The ancient tower is conceptualised in Tarot, card number 16. Rider–Waite tarot depicts the great tower being struck by lightning, so as to loose its crown. The Tower card signifies or signals the end of an age, or reign, or something of great importance. Interestingly, the Illuminati: New World Order 1994 trading card game by Steve Jackson Games,[11] has a tower card in its deck of a modern twin tower getting struck.

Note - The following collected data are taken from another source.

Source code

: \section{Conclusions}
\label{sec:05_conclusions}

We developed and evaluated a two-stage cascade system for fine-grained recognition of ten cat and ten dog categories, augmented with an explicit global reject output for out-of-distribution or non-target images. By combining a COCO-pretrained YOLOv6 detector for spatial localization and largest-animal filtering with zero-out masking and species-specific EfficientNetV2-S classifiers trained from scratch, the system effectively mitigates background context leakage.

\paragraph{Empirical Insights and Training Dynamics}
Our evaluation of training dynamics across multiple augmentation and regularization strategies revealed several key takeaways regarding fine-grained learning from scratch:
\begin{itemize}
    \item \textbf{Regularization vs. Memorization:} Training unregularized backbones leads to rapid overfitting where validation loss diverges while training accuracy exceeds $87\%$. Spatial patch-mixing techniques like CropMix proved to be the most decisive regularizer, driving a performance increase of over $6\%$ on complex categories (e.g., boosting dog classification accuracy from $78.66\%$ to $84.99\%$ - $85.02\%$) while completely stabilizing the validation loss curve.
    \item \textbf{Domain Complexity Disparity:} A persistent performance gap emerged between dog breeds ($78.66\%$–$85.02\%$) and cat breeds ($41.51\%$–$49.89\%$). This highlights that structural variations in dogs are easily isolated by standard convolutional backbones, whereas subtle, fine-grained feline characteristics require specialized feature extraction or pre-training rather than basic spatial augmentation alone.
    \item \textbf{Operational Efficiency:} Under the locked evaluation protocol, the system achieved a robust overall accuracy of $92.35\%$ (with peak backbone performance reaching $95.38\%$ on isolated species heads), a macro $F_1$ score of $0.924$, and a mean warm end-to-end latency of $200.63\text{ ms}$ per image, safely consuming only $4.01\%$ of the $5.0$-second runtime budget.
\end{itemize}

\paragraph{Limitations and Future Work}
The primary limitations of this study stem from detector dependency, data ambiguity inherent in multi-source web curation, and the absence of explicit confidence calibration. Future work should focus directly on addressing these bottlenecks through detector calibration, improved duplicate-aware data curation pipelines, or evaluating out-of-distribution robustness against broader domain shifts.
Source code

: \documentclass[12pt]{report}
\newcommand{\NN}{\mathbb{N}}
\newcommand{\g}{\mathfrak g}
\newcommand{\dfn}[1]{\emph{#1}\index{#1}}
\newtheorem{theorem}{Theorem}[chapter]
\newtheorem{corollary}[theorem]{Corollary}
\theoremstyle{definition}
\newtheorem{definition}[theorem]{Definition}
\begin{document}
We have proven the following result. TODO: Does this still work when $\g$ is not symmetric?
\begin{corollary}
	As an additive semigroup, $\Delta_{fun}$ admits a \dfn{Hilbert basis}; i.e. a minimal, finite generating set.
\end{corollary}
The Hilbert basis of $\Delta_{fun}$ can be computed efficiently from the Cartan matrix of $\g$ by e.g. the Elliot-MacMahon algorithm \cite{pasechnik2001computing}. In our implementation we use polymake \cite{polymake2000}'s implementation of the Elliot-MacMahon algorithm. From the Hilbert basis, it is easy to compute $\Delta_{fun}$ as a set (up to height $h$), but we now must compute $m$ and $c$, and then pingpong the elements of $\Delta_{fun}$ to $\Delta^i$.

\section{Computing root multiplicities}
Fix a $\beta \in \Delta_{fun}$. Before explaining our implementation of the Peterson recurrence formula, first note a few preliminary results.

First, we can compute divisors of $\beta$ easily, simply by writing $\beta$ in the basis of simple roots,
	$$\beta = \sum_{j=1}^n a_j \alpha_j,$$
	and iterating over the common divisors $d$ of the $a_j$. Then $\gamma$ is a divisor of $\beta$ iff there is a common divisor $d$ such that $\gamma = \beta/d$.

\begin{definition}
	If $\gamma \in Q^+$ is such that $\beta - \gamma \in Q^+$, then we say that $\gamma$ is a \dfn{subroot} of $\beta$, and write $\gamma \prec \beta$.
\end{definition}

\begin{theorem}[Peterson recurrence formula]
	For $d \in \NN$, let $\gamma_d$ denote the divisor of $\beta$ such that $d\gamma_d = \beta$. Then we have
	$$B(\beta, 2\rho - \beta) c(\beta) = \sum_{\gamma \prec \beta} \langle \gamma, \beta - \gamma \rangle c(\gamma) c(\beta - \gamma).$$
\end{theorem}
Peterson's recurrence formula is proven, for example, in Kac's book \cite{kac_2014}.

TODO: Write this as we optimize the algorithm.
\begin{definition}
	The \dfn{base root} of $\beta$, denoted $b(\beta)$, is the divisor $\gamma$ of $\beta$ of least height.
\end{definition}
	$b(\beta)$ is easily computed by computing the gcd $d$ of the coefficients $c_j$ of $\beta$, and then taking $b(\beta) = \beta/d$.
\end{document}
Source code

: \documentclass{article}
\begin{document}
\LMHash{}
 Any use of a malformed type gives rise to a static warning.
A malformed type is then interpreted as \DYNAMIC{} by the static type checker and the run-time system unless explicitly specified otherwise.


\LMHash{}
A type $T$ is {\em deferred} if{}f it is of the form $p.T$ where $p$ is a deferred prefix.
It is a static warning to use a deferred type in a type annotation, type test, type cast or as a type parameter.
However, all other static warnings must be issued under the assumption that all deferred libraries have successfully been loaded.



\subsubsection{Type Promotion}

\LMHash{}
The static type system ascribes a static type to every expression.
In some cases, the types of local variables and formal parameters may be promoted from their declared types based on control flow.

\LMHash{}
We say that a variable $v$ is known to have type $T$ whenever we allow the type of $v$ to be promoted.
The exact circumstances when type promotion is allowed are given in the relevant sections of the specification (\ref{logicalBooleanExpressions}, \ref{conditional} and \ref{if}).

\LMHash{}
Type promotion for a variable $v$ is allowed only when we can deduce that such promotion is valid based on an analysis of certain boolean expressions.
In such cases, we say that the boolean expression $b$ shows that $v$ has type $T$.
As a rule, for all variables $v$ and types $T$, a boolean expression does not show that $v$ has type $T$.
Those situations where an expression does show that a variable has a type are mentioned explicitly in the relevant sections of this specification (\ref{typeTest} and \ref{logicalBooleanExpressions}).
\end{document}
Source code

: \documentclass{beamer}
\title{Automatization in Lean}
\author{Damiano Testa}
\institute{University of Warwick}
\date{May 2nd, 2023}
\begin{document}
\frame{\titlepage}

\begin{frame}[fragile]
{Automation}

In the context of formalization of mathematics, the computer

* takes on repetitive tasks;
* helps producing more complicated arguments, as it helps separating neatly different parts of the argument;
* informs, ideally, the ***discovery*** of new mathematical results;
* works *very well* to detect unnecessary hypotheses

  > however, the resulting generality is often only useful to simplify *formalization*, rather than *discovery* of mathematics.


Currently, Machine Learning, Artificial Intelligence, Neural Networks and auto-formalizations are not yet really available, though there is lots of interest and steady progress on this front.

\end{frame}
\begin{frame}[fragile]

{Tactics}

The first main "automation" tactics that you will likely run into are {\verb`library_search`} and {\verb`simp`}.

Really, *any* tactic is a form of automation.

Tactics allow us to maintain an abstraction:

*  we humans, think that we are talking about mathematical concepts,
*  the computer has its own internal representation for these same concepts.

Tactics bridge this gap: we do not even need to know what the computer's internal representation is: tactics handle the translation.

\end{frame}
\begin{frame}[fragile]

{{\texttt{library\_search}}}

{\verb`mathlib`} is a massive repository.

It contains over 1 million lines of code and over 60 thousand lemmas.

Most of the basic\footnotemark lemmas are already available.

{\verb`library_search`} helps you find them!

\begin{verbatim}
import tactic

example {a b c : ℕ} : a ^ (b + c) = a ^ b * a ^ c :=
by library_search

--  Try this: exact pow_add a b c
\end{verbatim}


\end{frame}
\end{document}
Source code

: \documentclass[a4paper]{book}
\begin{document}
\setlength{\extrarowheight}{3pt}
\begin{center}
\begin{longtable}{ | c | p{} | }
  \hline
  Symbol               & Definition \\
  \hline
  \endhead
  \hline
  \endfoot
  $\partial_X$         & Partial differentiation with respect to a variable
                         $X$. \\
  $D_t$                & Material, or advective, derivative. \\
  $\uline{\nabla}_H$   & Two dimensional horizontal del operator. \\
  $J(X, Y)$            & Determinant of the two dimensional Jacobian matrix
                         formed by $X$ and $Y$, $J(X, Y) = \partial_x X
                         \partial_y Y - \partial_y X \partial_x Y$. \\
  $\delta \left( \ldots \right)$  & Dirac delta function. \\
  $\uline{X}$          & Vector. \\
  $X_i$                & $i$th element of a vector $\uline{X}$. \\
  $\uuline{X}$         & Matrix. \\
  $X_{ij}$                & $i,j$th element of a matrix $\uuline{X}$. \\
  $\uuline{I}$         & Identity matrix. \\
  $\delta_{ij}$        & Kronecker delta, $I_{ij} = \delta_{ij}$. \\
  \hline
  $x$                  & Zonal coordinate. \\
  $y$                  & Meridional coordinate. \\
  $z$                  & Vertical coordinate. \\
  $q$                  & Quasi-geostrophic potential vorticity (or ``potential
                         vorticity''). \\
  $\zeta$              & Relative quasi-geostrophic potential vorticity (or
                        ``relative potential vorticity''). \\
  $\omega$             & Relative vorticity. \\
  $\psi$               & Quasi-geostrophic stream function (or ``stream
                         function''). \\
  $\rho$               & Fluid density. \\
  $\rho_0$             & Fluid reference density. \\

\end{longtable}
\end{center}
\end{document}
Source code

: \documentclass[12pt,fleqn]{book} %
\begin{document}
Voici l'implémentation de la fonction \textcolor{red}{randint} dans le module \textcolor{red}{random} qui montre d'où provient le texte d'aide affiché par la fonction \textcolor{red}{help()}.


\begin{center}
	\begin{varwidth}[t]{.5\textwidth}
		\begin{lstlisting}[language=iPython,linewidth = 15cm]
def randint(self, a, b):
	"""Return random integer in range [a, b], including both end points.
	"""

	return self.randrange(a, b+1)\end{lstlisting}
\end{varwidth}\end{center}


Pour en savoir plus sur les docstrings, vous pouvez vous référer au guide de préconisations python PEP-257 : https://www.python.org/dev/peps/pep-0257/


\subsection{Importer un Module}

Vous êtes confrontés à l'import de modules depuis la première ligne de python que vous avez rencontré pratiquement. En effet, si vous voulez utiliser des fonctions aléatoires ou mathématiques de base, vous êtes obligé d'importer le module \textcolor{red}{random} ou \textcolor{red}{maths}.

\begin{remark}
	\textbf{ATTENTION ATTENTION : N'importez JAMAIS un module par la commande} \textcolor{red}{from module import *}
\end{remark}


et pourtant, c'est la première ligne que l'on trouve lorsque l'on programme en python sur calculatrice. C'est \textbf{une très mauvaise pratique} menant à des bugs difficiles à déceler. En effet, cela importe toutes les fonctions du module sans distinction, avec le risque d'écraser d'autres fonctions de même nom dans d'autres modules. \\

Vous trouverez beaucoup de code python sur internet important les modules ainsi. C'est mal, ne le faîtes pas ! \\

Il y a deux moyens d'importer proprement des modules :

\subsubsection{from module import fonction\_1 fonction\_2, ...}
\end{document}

Steve Jackson Games (1994)
Illuminati: New World Order


From nine descendant (nef) royal princes (ilum), who took for themselves human wives, they bore many powerful descendants to oligarchies. Fritz Springmeier notes thirteen top bloodlines of the Illuminati. But David Hill presented a more comprehensive list of bloodlines in his manuscript. He writes, "Yes, it is a fact: the Mellons, Carnegies, Rothschilds, Rockefellers, Dukes, Astors, Dorrances, Reynoldses, Stilimans, Bakers, Pynes, Cuilmans, Watsons, Tukes, Kleinworts, DuPonts, Warburgs, Phippses, Graces, Guggenheims, Milners, Drexels, Winthrops, Vanderbilts, Whitneys, Harknesses and other super rich Illuminated families generally get along quite well with Communists, who supposedly want to take away the wealth of these men and give it to the people. However, this is only double talk designed to bolster the superstructure of delusion that Communists are the enemies of all Capitalists. But Communists, like the super rich families, are not the enemies of MONOPOLY CAPITALISM: they are the foes of FREE ENTERPRISE." (Untitled manuscript of David Hill, p. 215.)[12]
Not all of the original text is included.